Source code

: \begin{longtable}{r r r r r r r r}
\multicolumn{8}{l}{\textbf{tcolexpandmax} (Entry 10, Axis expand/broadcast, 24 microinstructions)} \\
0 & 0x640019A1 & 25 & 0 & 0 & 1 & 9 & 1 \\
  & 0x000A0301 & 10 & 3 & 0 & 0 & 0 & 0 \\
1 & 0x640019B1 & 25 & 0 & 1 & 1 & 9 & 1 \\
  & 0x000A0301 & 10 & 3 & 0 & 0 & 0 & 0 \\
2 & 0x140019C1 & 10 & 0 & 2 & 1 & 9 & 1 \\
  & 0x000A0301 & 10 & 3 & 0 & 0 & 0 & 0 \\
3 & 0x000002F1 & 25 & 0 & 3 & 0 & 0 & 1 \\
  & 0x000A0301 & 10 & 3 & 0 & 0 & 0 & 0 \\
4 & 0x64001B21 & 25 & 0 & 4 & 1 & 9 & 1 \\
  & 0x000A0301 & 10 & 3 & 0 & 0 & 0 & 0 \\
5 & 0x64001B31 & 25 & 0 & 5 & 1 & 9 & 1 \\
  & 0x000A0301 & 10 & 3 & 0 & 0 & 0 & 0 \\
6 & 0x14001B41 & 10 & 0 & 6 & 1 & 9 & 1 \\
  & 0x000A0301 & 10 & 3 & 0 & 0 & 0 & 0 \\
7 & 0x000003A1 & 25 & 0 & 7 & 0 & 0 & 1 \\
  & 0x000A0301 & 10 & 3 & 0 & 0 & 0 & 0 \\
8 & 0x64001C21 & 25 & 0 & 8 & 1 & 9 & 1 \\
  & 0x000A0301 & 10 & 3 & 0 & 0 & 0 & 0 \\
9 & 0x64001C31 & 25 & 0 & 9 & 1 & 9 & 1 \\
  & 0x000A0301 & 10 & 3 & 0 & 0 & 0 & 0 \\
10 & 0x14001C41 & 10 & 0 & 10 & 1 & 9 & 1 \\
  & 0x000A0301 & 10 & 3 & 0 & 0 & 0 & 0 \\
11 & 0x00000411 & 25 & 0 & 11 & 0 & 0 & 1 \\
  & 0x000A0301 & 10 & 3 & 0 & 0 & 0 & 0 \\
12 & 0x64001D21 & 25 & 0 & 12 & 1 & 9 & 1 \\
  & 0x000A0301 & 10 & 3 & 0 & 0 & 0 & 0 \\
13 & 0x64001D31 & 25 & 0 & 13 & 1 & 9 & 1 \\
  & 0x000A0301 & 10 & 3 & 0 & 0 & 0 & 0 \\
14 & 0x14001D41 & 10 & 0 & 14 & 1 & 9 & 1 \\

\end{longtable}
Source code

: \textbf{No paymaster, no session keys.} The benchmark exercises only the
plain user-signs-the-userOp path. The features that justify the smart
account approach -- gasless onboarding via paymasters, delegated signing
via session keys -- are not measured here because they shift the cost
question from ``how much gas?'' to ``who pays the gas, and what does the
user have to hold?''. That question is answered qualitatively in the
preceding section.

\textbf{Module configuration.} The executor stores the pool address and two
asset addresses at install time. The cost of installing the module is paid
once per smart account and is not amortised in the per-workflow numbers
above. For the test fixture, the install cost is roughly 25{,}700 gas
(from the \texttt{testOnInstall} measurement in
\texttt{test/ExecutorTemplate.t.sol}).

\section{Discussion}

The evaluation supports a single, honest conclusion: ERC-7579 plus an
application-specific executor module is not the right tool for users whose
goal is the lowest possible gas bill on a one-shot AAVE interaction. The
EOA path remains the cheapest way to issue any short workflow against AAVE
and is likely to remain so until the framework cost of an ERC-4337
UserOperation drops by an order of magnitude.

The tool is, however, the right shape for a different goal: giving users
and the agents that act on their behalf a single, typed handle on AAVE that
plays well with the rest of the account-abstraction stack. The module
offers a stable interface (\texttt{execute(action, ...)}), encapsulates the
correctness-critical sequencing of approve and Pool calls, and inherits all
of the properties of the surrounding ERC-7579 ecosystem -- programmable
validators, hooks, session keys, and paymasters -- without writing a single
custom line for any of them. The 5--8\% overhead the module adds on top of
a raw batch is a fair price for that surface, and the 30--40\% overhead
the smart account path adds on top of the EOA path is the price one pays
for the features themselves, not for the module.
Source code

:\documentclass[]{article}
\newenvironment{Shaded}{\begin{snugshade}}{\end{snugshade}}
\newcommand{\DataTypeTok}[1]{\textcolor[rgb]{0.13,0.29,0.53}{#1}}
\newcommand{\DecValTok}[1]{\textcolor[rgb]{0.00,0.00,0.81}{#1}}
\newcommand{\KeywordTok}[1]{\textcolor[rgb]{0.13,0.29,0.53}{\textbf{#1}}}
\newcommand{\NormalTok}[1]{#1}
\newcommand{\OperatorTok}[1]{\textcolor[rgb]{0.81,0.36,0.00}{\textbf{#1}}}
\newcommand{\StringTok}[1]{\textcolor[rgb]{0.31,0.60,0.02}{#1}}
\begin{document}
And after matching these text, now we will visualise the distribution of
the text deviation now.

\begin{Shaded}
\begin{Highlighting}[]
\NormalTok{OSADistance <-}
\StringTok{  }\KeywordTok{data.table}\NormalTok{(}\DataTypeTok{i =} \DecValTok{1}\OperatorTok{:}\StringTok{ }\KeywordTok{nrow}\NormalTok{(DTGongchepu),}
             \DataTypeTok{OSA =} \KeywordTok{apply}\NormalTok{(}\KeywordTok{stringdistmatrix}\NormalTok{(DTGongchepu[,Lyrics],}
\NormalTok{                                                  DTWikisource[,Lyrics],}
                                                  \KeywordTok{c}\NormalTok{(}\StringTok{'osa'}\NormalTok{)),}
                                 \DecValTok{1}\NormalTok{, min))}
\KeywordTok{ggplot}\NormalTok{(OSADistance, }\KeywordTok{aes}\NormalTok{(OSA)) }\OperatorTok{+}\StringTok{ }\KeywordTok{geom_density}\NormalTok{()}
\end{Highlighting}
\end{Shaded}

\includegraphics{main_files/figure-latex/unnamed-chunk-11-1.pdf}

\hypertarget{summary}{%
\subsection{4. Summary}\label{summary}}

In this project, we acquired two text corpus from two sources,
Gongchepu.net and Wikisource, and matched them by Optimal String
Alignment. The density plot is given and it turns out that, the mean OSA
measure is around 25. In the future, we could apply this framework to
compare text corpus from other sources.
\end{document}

• WHAT THE TASK REQUIRES
Take the lines above from the one containing "what does the" down to the one containing "The tool is, however, the", and transcribe them exactly, both ends included.

• ANSWER FOR THIS EXERCISE
question from ``how much gas?'' to ``who pays the gas, and what does the
user have to hold?''. That question is answered qualitatively in the
preceding section.

\textbf{Module configuration.} The executor stores the pool address and two
asset addresses at install time. The cost of installing the module is paid
once per smart account and is not amortised in the per-workflow numbers
above. For the test fixture, the install cost is roughly 25{,}700 gas
(from the \texttt{testOnInstall} measurement in
\texttt{test/ExecutorTemplate.t.sol}).

\section{Discussion}

The evaluation supports a single, honest conclusion: ERC-7579 plus an
application-specific executor module is not the right tool for users whose
goal is the lowest possible gas bill on a one-shot AAVE interaction. The
EOA path remains the cheapest way to issue any short workflow against AAVE
and is likely to remain so until the framework cost of an ERC-4337
UserOperation drops by an order of magnitude.

The tool is, however, the right shape for a different goal: giving users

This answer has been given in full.